- _Task description_:
Copy out every line of the data where the word "have" is found.

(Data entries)

=== Begin Enclosure ===

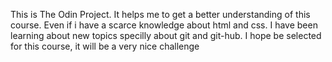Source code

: This is The Odin Project.
It helps me to get a better understanding of this course.
Even if i have a scarce knowledge about html and css.
I  have been learning about new topics specilly about  git and git-hub.
I hope  be selected for this course, it will be a very nice challenge 
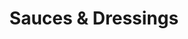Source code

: ---
title: Sauces & Dressings
url: /recipes/sauces-dressings
layout: listrecipes
weight: 2
sections:

  - block: collection
    id: sauce
    content:
      title: Sauces and Dressings Recipes
      subtitle:
      text: 'Everything tastes better with a good sauce!'
      # Choose how many pages you would like to display (0 = all pages)
      count: 0
      # Filter on criteria
      filters:
        # The folders to display content from
        folders:
        author: ""
        category: ""
        tag: "condiment"
        publication_type: ""
        featured_only: false
        exclude_featured: false
        exclude_future: false
        exclude_past: false
      # Choose how many pages you would like to offset by
      # Useful if you wish to show the first item in the Featured widget
      offset: 0
      # Field to sort by, such as Date or Title
      sort_by: 'title'
      sort_ascending: true
    design:
      view: article-grid
      columns:
      spacing:
        padding: ['0rem', 0, '6rem', 0]
---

=== End Enclosure ===

- _Result of this task_:
Even if i have a scarce knowledge about html and css.
I  have been learning about new topics specilly about  git and git-hub.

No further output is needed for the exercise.